Inspiração - Beautiful Stories
There’s a time we are soaking wet and we give up running under the rain
“Insensitive“, “Selfish.” “They should be thanking God he died.” I could read it in the eyes of some relatives and friends. I do not blame them. My father, there, dead, and the family (meaning my mother, my sisters and nieces and my brother in law), despite the sadness, felt something close to a certain relief. Eight years have passed from the diagnosis of Parkinson, to the effects of drugs and Alzheimer. Eight years of daily goodbyes. Small deaths. Small farewells. Small pains. Even this was stolen from us with these diseases: the great suffering of loss. My father died every day: with each lost memory, and each impossible movement. And our grieving was also like this: daily, slow, cruel as a torturing tap that drips all the time … In the eyes of “others” it was a crime to show some joy and, as my father always liked, we still received our friends, gave parties. What “others” have never understood – nor need to understand – is that the daily sadness creates an individual way each one of us to deal with that “homeopathic” grieving. I confess: I have also come to think, before my father, about what would be like to have an incurable disease and to live with it.

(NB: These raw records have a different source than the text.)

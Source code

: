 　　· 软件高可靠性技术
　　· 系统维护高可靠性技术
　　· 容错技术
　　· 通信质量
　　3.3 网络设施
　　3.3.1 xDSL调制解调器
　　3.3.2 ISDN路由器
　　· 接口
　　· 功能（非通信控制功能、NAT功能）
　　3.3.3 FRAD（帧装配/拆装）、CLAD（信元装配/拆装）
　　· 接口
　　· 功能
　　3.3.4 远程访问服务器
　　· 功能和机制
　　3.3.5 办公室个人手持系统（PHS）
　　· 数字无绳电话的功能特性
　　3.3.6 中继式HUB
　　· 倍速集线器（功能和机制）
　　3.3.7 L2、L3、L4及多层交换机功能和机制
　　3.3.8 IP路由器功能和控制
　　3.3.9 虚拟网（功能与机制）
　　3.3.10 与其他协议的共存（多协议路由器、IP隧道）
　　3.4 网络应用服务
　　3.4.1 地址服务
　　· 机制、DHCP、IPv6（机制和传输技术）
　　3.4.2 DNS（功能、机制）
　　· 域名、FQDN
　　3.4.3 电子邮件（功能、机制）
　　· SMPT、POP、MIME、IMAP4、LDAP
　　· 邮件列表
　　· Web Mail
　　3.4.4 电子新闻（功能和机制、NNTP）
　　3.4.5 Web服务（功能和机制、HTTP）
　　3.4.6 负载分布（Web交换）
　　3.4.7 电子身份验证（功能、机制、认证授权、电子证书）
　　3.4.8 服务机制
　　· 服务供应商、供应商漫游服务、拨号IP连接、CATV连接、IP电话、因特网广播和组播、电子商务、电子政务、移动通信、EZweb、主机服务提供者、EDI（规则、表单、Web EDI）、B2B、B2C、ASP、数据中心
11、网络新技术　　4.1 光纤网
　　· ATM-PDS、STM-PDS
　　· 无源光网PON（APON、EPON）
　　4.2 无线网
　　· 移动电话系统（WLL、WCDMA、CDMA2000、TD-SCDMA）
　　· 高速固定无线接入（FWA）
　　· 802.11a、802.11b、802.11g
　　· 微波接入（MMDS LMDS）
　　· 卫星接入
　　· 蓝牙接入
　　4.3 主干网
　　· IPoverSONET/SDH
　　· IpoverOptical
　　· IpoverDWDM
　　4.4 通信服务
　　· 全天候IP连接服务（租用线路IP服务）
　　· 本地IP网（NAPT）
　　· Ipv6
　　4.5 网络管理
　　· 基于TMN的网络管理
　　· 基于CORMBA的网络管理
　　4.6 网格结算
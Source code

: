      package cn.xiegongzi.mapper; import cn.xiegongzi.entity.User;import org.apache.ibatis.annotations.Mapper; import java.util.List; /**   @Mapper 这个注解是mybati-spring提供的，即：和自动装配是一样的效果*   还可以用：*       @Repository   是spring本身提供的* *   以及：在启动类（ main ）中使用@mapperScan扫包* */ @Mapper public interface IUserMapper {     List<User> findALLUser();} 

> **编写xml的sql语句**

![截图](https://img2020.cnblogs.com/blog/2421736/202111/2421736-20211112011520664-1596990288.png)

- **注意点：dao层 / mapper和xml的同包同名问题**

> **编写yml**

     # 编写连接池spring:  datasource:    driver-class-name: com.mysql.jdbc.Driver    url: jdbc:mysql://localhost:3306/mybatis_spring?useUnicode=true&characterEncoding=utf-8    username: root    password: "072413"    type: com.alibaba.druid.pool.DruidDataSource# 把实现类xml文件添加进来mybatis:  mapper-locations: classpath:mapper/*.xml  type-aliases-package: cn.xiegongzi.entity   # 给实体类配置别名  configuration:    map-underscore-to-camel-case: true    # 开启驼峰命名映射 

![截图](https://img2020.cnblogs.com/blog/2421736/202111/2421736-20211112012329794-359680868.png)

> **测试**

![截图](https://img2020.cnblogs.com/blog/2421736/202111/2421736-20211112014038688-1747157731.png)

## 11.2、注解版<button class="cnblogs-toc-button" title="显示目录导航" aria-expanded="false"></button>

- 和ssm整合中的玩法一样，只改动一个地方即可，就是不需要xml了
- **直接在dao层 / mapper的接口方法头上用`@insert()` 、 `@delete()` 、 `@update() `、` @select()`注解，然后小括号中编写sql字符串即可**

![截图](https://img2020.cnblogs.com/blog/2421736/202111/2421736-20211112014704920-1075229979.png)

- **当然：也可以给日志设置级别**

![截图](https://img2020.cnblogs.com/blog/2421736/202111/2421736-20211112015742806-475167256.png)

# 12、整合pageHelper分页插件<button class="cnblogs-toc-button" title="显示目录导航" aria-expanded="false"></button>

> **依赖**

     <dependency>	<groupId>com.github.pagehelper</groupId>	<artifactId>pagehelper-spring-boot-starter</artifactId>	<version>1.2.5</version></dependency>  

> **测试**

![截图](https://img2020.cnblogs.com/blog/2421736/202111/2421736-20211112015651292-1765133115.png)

To my surprise (and experience), survival depends on maintaining some degree of normality in the middle of the storm. There comes a time that we are so wet, we give up running under the rain. But the uncomfort, the cold, the weakness and fear of rain are still there: you just understand that it is a fact. And you must keep it light in order to face all this – no one can face the dismay that we can only stand for one or two hours. We want to find some normality in the middle of all that forgetfulness, that lack of coordination, real conversations. And we were very lucky: we learned, even in suffering, to laugh. Like the day that in the baptism of a friend’s son, him and me sat side by side with my mother between us, my father looked at me and laughed. I laughed back. It was like this three or four times. – You’re so silly … – he said, out of nowhere, bursting into a laugh that we no longer heard.
It was a moment of redemption. The rest of the family heard and laughed. Or when, in our last family trip, we spent a week in a ranch in Cantareira. As we loaded the cars, he was siting on the porch, staring at me as if I was an enemy. Is it all set… – Let’s go? – I will just get out of here when you pay me the 40 million you owe me. I – 40 million??? – Okay dad, I will refund your money. I pick up the phone, pretend to call the bank, make the money transfer. – Ready! – Do you think I’m stupid? The mess was huge … My mother and the rest of the family confirmed the transfer and he didn’t believe it. – Call Cesar I want to talk to him! It was my brother who worked at the bank where my father had an account and should, promptly, confirm the “transfer”. As he lived daily with these situations, we had no trouble to confirm the “transaction”. And there were so many: I’ve been a lover of my mother (“are you bringing men to our house?”), my sister became the maid (“will She sleep here”) and the painter became our lender. But I can not laugh at everything … It was exhausting when despair hit to “go to my house” or wake up in the middle of the night to “go to work” – or attempts to escape and the one that worked – and he was gone for 10 minutes until he was found. There were moments when he regained the memory somehow. But recovering the memory could be the worst punishment for him and for all of us. A contradiction, I know. But that’s how I remember those increasingly rare moments. And I felt ashamed of myself; I hoped that they would get increasingly rare. For him. And for all of us. One day at the beach house, he, my niece and I were sitting by the pool with him, playing and swinging our legs in the water. – Do you forgive me? He said in a weeping voice. – Forgive what? – I swear I did not want to be like this … These flashes of consciousness did not last more than seconds. But they were times when the suffering of grieving came up harder. That’s why, when my father finally died, most of him was already dead or had died long ago. I do not need to defend my family, or myself but we didn’t feel relief (as much as I think it would be fair to him and my mother and to all of us, after eight years). Anyway, I can’t talk about death and what it was… More than sadness, what we felt was a huge nostalgia, a huge idealized nostalgia for all that he could have been as a father, brother, husband, grandfather and friend in those eight years or more and he wasn’t.